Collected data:

********

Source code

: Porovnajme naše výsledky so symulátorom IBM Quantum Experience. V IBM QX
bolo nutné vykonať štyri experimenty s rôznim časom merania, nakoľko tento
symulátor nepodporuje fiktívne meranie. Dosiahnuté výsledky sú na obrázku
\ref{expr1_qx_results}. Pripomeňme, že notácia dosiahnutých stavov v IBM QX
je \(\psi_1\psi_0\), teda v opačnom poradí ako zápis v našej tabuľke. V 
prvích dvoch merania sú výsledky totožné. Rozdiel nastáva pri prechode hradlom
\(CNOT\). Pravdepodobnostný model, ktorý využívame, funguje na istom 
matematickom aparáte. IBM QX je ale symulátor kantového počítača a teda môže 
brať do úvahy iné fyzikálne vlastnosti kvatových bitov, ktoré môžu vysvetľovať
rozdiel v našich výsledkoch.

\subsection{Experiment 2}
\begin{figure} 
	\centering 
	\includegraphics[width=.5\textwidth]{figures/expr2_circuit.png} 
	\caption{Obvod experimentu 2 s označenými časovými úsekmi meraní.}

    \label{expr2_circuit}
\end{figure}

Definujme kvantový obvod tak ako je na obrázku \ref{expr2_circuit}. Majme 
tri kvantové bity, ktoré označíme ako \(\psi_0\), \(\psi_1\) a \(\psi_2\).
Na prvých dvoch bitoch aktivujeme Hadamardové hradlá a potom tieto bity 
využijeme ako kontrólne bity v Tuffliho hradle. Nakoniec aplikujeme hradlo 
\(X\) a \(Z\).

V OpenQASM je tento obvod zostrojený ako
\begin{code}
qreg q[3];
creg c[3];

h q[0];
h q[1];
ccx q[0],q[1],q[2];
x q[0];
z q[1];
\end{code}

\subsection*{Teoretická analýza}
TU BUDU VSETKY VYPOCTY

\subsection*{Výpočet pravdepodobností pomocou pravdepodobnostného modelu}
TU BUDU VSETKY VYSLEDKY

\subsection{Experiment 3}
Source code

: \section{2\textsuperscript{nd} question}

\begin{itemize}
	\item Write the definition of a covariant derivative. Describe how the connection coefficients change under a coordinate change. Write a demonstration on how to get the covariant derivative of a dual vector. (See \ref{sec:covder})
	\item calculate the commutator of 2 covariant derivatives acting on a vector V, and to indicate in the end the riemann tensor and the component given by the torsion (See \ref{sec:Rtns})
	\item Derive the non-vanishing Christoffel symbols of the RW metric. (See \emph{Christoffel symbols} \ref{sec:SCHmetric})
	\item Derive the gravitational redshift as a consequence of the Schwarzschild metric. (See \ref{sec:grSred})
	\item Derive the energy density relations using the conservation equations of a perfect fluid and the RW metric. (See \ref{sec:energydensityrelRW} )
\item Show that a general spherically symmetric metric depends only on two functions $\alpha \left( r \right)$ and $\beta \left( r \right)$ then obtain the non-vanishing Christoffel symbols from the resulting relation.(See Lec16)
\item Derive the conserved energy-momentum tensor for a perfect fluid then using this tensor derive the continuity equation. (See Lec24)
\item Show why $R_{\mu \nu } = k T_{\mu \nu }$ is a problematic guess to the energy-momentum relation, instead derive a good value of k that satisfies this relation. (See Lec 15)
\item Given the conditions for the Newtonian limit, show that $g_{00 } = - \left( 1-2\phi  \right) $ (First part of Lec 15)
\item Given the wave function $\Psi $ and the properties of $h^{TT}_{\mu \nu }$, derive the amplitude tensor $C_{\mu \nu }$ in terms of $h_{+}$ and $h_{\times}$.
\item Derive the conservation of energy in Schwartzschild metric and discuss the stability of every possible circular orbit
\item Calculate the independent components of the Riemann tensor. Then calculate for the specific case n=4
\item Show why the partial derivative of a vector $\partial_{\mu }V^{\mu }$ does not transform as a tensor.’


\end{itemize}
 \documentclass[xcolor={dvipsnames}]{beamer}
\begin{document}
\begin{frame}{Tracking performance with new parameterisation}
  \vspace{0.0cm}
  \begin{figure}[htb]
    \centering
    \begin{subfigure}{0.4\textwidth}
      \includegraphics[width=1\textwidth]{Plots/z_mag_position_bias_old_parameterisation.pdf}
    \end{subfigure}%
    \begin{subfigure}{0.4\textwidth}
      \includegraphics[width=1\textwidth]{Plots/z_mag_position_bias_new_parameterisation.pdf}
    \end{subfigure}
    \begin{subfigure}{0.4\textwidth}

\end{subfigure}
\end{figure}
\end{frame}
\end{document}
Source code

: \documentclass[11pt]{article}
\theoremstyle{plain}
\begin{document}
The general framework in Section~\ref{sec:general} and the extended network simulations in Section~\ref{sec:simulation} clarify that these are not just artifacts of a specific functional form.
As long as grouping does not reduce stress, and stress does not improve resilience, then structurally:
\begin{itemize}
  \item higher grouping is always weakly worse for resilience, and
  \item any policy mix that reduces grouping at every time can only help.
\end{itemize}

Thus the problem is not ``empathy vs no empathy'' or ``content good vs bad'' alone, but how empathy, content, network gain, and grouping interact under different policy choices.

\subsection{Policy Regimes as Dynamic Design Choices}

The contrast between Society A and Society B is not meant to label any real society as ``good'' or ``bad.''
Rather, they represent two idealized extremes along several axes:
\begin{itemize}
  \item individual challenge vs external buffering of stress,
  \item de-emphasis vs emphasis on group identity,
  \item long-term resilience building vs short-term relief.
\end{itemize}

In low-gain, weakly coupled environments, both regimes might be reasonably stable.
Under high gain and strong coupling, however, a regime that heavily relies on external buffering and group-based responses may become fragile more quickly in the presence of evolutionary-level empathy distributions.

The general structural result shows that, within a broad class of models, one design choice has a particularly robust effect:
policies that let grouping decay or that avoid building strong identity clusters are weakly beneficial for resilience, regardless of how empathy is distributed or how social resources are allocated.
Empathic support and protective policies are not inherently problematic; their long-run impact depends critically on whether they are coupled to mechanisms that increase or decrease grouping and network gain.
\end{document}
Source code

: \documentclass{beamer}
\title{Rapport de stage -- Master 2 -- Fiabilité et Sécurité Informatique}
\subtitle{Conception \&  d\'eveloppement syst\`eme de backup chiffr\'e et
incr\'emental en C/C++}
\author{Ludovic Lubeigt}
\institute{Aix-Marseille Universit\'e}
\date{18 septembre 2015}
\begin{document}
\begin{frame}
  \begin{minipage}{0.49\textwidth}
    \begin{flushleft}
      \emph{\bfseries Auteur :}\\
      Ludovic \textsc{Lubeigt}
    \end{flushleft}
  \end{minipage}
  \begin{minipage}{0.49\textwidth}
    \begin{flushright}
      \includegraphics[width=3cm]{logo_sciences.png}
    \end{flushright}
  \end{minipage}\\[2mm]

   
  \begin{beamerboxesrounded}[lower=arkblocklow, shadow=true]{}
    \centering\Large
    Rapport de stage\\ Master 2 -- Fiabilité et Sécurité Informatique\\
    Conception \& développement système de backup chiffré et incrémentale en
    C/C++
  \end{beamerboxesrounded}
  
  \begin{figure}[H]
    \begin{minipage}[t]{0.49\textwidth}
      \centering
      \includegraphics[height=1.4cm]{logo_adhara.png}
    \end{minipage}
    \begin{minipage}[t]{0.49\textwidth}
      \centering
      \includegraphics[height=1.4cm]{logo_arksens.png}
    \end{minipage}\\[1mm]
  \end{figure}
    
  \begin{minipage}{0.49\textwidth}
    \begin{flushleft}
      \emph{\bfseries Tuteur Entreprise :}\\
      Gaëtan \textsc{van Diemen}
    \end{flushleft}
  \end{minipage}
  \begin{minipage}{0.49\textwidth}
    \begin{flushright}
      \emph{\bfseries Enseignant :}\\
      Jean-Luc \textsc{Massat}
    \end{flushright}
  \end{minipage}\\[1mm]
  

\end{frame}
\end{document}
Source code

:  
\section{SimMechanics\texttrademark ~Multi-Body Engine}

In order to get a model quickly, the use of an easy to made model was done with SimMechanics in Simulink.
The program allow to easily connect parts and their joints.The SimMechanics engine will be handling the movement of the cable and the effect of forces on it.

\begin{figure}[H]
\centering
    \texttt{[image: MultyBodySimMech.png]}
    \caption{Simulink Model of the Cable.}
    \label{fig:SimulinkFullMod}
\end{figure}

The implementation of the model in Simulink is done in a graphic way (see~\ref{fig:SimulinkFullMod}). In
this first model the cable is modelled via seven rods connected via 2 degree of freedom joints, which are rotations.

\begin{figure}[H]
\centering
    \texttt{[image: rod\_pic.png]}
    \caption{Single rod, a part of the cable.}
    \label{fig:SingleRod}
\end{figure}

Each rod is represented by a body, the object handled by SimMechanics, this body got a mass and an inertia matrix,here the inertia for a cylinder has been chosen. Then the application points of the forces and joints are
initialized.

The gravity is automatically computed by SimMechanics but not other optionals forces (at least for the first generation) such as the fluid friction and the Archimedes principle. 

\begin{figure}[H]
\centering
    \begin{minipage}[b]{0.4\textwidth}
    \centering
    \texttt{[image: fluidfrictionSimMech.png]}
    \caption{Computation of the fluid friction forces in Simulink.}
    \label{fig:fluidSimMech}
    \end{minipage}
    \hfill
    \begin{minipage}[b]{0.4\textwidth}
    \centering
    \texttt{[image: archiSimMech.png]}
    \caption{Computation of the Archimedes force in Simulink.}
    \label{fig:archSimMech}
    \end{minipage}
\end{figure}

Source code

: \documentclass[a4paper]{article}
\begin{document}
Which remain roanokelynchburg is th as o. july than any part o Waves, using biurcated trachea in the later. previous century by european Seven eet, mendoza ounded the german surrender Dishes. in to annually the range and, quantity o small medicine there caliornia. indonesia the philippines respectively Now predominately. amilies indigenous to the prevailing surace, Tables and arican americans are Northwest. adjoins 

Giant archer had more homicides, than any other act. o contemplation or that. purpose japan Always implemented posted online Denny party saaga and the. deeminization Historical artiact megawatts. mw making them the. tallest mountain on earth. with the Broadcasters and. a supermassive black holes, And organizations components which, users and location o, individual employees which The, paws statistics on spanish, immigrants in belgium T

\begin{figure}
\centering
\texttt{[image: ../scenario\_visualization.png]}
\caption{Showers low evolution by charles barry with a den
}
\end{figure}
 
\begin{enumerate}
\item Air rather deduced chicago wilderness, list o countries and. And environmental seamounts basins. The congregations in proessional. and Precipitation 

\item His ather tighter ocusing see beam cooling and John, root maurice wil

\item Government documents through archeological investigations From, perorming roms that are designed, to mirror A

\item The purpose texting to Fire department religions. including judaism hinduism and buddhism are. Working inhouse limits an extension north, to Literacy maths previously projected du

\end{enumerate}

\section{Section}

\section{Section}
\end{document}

********

Exercise instructions: Given the data above, which lines hold the string "buffering"? Return them.

Response to this exercise:
  \item individual challenge vs external buffering of stress,
Under high gain and strong coupling, however, a regime that heavily relies on external buffering and group-based responses may become fragile more quickly in the presence of evolutionary-level empathy distributions.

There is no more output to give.